Commit db_session before response is returned.
"""
response = await call_next(request)
db_session = request.state._state.get("db_session") # noqa
if db_session:
await db_session.commit()
return response
async_session = sessionmaker(
bind=engine,
class_=AsyncSession,
expire_on_commit=False,
)
async def get_db(request: Request) -> AsyncSession:
session: AsyncSession = async_session()
# add session to starlette.Request.state
request.state.db_session = session
yield session
@app.get("/")
async def check_db(db: AsyncSession = Depends(get_db)):
return {"message": "db session is closed automatically before returning response"}
if __name__ == "__main__":
uvicorn.run(app)
I am aware this behaviour is documented, but not being able to raise exceptions after yielding in dependencies does seem like a fantastic gun to shoot yourself in the foot with. The risk is of course that the API (already) returns a positive response to the user, while the data is not yet written to the database, which might go unnoticed for a long time and lead to data sporadically disappearing on well-timed connection issues for instance.
The current behaviour also seems to be at friction with SQLAlchemy's documentation on session lifespan management.
Besides being unexpected (at least for some), there does not appear to be an obvious workaround. The workaround that @arsenron proposes is of course excellent (and I'm using that now), but also very asymmetric and brittle because of the logic-split.
The alternative of placing explicit session.commit()
's in your views is also risky in my opinion, since if you forget one then you risk losing already acknowledged data once again.
I believe that this is exactly where a framework should prevent the developer from doing something silly. The whole point of using yield in a dependency is so that you can do things after it, committing data (and handling its exceptions properly) being one of those things.

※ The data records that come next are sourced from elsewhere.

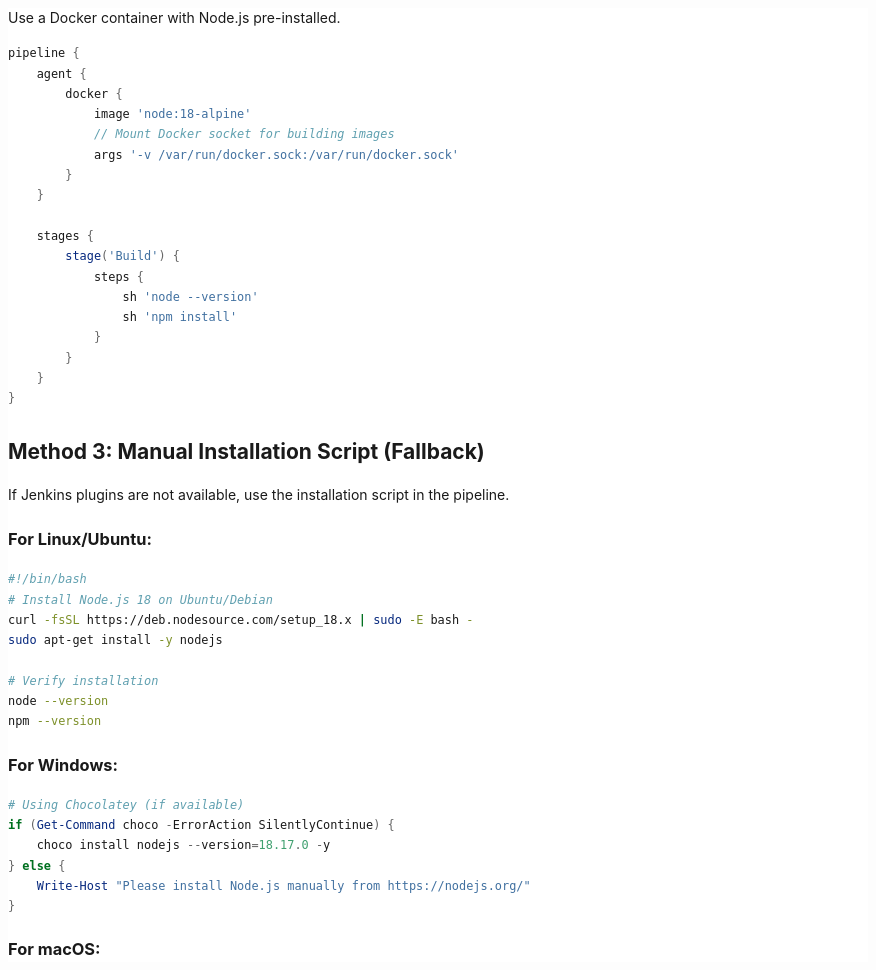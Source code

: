 Use a Docker container with Node.js pre-installed.

```groovy
pipeline {
    agent {
        docker {
            image 'node:18-alpine'
            // Mount Docker socket for building images
            args '-v /var/run/docker.sock:/var/run/docker.sock'
        }
    }

    stages {
        stage('Build') {
            steps {
                sh 'node --version'
                sh 'npm install'
            }
        }
    }
}
```

## Method 3: Manual Installation Script (Fallback)

If Jenkins plugins are not available, use the installation script in the pipeline.

### For Linux/Ubuntu:

```bash
#!/bin/bash
# Install Node.js 18 on Ubuntu/Debian
curl -fsSL https://deb.nodesource.com/setup_18.x | sudo -E bash -
sudo apt-get install -y nodejs

# Verify installation
node --version
npm --version
```

### For Windows:

```powershell
# Using Chocolatey (if available)
if (Get-Command choco -ErrorAction SilentlyContinue) {
    choco install nodejs --version=18.17.0 -y
} else {
    Write-Host "Please install Node.js manually from https://nodejs.org/"
}
```

### For macOS:
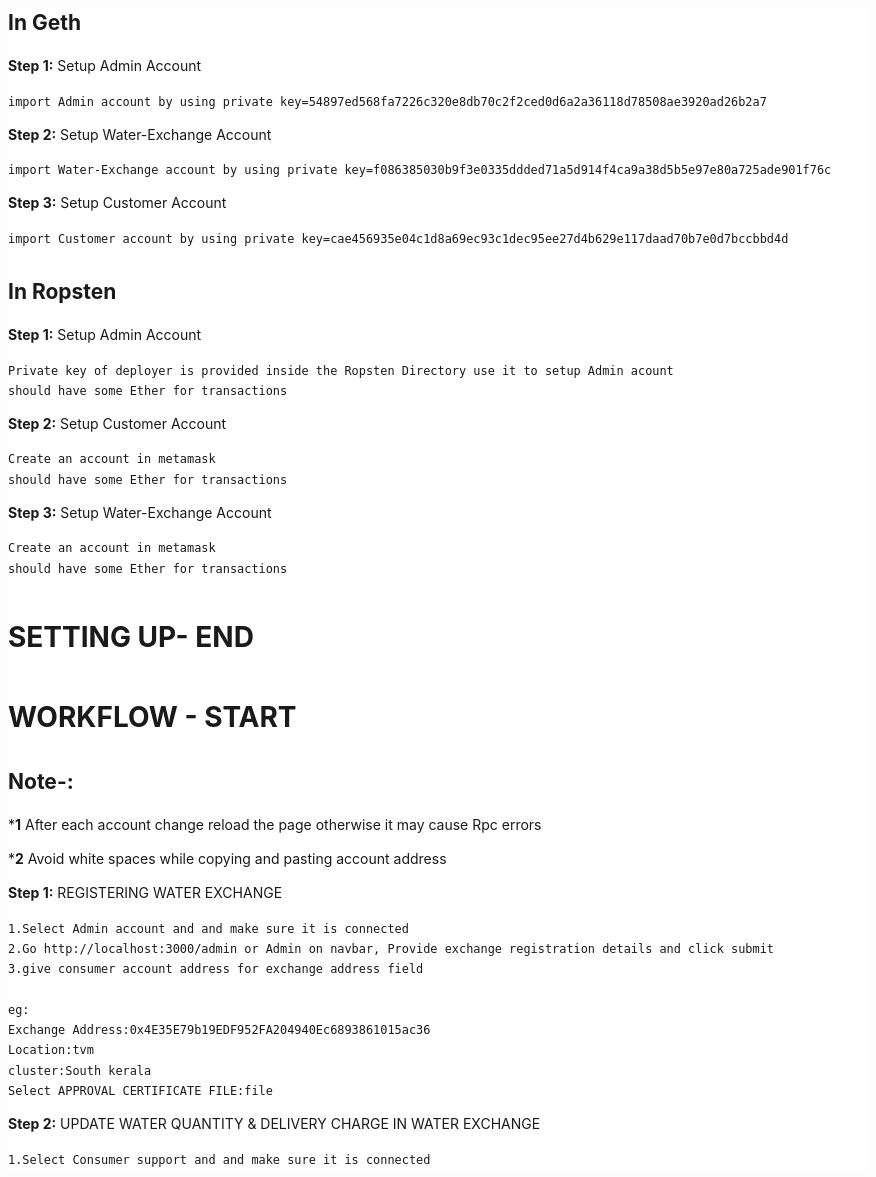 ## In Geth
**Step 1:** Setup Admin Account
```
import Admin account by using private key=54897ed568fa7226c320e8db70c2f2ced0d6a2a36118d78508ae3920ad26b2a7

```
**Step 2:** Setup Water-Exchange  Account
```
import Water-Exchange account by using private key=f086385030b9f3e0335ddded71a5d914f4ca9a38d5b5e97e80a725ade901f76c

```
**Step 3:** Setup Customer Account
```
import Customer account by using private key=cae456935e04c1d8a69ec93c1dec95ee27d4b629e117daad70b7e0d7bccbbd4d

```
## In Ropsten
**Step 1:** Setup Admin Account
```
Private key of deployer is provided inside the Ropsten Directory use it to setup Admin acount
should have some Ether for transactions 
```
**Step 2:** Setup Customer Account
```
Create an account in metamask
should have some Ether for transactions 
```
**Step 3:** Setup Water-Exchange Account
```
Create an account in metamask
should have some Ether for transactions 
```

# SETTING UP- END 

# WORKFLOW - START

## Note-:
***1** After each account change reload the page otherwise it may cause Rpc errors

***2** Avoid white spaces while copying and pasting account address

**Step 1:** REGISTERING WATER EXCHANGE
```
1.Select Admin account and and make sure it is connected
2.Go http://localhost:3000/admin or Admin on navbar, Provide exchange registration details and click submit
3.give consumer account address for exchange address field

eg:
Exchange Address:0x4E35E79b19EDF952FA204940Ec6893861015ac36
Location:tvm
cluster:South kerala
Select APPROVAL CERTIFICATE FILE:file
```
**Step 2:** UPDATE WATER QUANTITY & DELIVERY CHARGE IN WATER EXCHANGE
```
1.Select Consumer support and and make sure it is connected
```
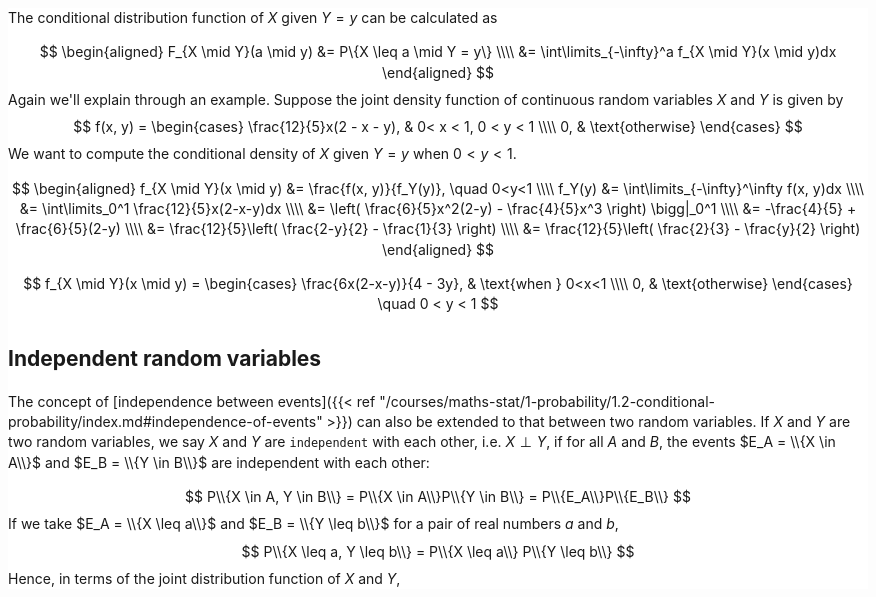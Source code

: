
The conditional distribution function of $X$ given $Y = y$ can be calculated as


$$
\begin{aligned}
    F_{X \mid Y}(a \mid y) &= P\{X \leq a \mid Y = y\} \\\\
    &= \int\limits_{-\infty}^a f_{X \mid Y}(x \mid y)dx
\end{aligned}
$$
Again we'll explain through an example. Suppose the joint density function of continuous random variables $X$ and $Y$ is given by
$$
f(x, y) = \begin{cases}
    \frac{12}{5}x(2 - x - y), & 0< x < 1, 0 < y < 1 \\\\
    0, & \text{otherwise}
\end{cases}
$$
We want to compute the conditional density of $X$ given $Y = y$ when $0 <y < 1$.


$$
\begin{aligned}
    f_{X \mid Y}(x \mid y) &= \frac{f(x, y)}{f_Y(y)}, \quad 0<y<1 \\\\
    f_Y(y) &= \int\limits_{-\infty}^\infty f(x, y)dx \\\\
    &= \int\limits_0^1 \frac{12}{5}x(2-x-y)dx \\\\
    &= \left( \frac{6}{5}x^2(2-y) - \frac{4}{5}x^3 \right) \bigg|_0^1 \\\\
    &= -\frac{4}{5} + \frac{6}{5}(2-y) \\\\
    &= \frac{12}{5}\left( \frac{2-y}{2} - \frac{1}{3} \right) \\\\
    &= \frac{12}{5}\left( \frac{2}{3} - \frac{y}{2} \right)
\end{aligned}
$$

$$
f_{X \mid Y}(x \mid y) = \begin{cases}
    \frac{6x(2-x-y)}{4 - 3y}, & \text{when } 0<x<1 \\\\
    0, & \text{otherwise}
\end{cases} \quad 0 < y < 1
$$


## Independent random variables

The concept of [independence between events]({{< ref "/courses/maths-stat/1-probability/1.2-conditional-probability/index.md#independence-of-events" >}}) can also be extended to that between two random variables. If $X$ and $Y$ are two random variables, we say $X$ and $Y$ are `independent` with each other, i.e. $X \perp Y$, if for all $A$ and $B$, the events $E_A = \\{X \in A\\}$ and $E_B = \\{Y \in B\\}$ are independent with each other: 


$$
P\\{X \in A, Y \in B\\} = P\\{X \in A\\}P\\{Y \in B\\} = P\\{E_A\\}P\\{E_B\\}
$$
If we take $E_A = \\{X \leq a\\}$ and $E_B = \\{Y \leq b\\}$ for a pair of real numbers $a$ and $b$,
$$
P\\{X \leq a, Y \leq b\\} = P\\{X \leq a\\} P\\{Y \leq b\\}
$$
Hence, in terms of the joint distribution function of $X$ and $Y$,
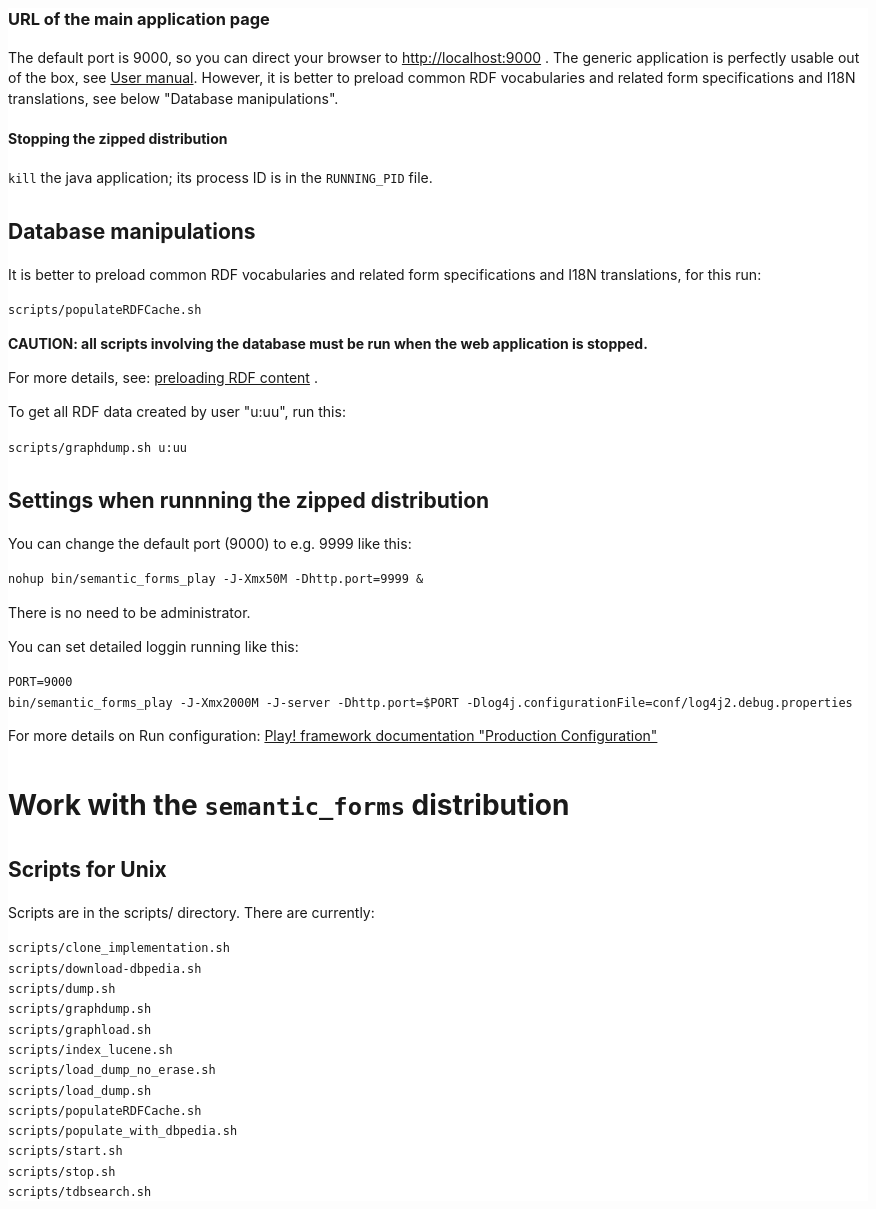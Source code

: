 ### URL of the main application page
The default port is 9000, so you can direct your browser to [http://localhost:9000](http://localhost:9000) .
The generic application is perfectly usable out of the box, see [User manual](https://github.com/jmvanel/semantic_forms/wiki/User_manual).
However, it is better to preload common RDF vocabularies and related form specifications and I18N translations, see below "Database manipulations".

#### Stopping the zipped distribution
`kill` the java application; its process ID is in the `RUNNING_PID` file.

## Database manipulations
It is better to preload common RDF vocabularies and related form specifications and I18N translations, for this run:
```shell
scripts/populateRDFCache.sh
```
**CAUTION: all scripts involving the database must be run when the web application is stopped.**

For more details, see: [preloading RDF content](../../scala/forms_play/README.md#preloading-rdf-content) .

To get all RDF data created by user "u:uu", run this:
```shell
scripts/graphdump.sh u:uu
```

## Settings when runnning the zipped distribution
You can change the default port (9000) to e.g. 9999 like this:

	nohup bin/semantic_forms_play -J-Xmx50M -Dhttp.port=9999 &

There is no need to be administrator.

You can set detailed loggin running like this:
```shell
PORT=9000
bin/semantic_forms_play -J-Xmx2000M -J-server -Dhttp.port=$PORT -Dlog4j.configurationFile=conf/log4j2.debug.properties
```
For more details on Run configuration:
[Play! framework documentation "Production Configuration"](https://www.playframework.com/documentation/2.5.x/ProductionConfiguration)

# Work with the `semantic_forms` distribution

## Scripts for Unix
Scripts are in the scripts/ directory. There are currently:

```
scripts/clone_implementation.sh
scripts/download-dbpedia.sh
scripts/dump.sh
scripts/graphdump.sh
scripts/graphload.sh
scripts/index_lucene.sh
scripts/load_dump_no_erase.sh
scripts/load_dump.sh
scripts/populateRDFCache.sh
scripts/populate_with_dbpedia.sh
scripts/start.sh
scripts/stop.sh
scripts/tdbsearch.sh
```
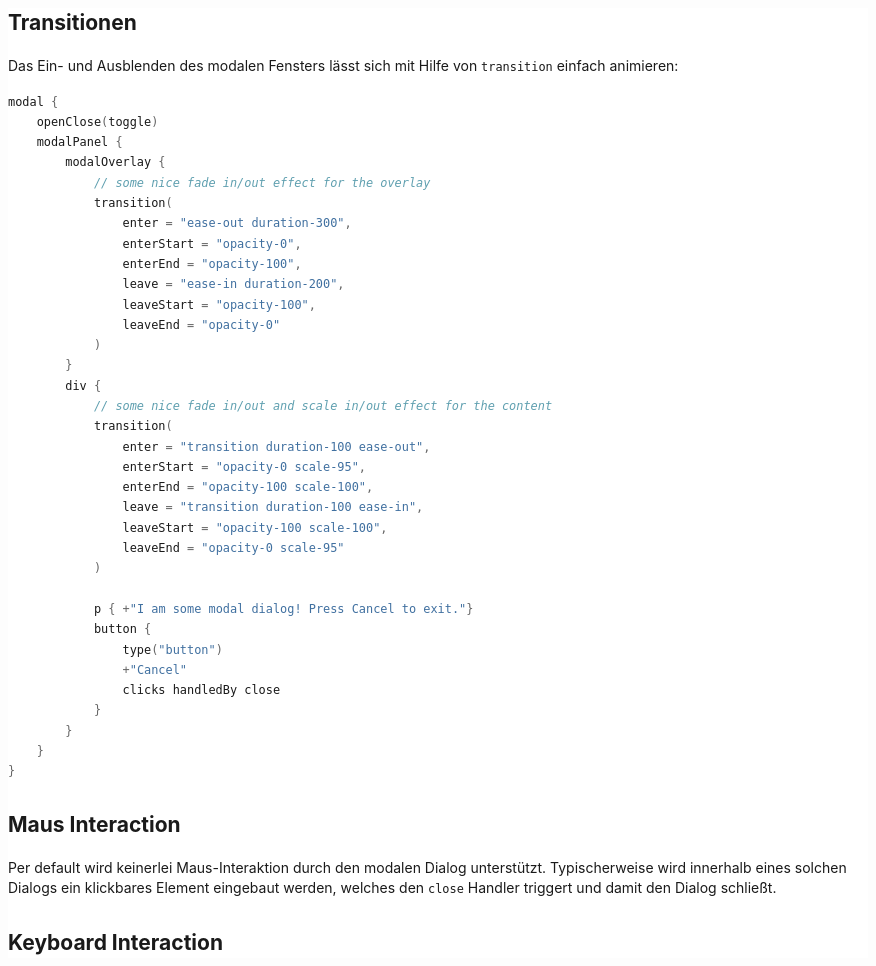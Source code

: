 ## Transitionen

Das Ein- und Ausblenden des modalen Fensters lässt sich mit Hilfe von `transition` einfach animieren:

```kotlin
modal {
    openClose(toggle)
    modalPanel {
        modalOverlay {
            // some nice fade in/out effect for the overlay
            transition(
                enter = "ease-out duration-300",
                enterStart = "opacity-0",
                enterEnd = "opacity-100",
                leave = "ease-in duration-200",
                leaveStart = "opacity-100",
                leaveEnd = "opacity-0"
            )            
        }
        div {
            // some nice fade in/out and scale in/out effect for the content
            transition(
                enter = "transition duration-100 ease-out",
                enterStart = "opacity-0 scale-95",
                enterEnd = "opacity-100 scale-100",
                leave = "transition duration-100 ease-in",
                leaveStart = "opacity-100 scale-100",
                leaveEnd = "opacity-0 scale-95"
            )
            
            p { +"I am some modal dialog! Press Cancel to exit."}
            button {
                type("button")
                +"Cancel"
                clicks handledBy close 
            }
        }
    }
}
```

## Maus Interaction

Per default wird keinerlei Maus-Interaktion durch den modalen Dialog unterstützt. Typischerweise wird innerhalb eines
solchen Dialogs ein klickbares Element eingebaut werden, welches den `close` Handler triggert und damit den Dialog
schließt.

## Keyboard Interaction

As an anecdotal proof-point of how unexpected this is, a quick search indicates that for example FastAPI-Restful appears to be at risk of data-loss because of this issue since they commit-after-yield as well.
I hope we can improve this situation somehow, perhaps by making background processing optional? Just thinking out loud here, there are probably better options.
Hi all,
I was made aware of that behavior through a bit of tracing when I realised my db sessions were committed after the response was returned. One of the other downside is that we keep a transaction opened longer than it needs when it is would be better to release db resources as early as possible. i'll go with the proposed workaround as well but I believe this is a bit of an issue that should at least be documented (I mean how the documented behavior may lead to potential risks).
FWIW I resorted to using a middleware in the end, and picking up the session in a dependency through the application state:
@app.middleware("http")
async def db_session(request: Request, call_next):
with _SessionLocal() as session, session.begin():
# Make the session available to the FastAPI dependency.
request.state.db_session = session
return await call_next(request)
def get_database_session(request: Request) -> Session:
"""
FastAPI dependency to obtain a database connection.
"""
# This is set up in the database middleware.
return request.state.db_session
This felt simpler than the solution proposed before, and keeps the session logic in one place so you can use the context managers again. Caveat is that database access in background tasks is probably completely broken without further work.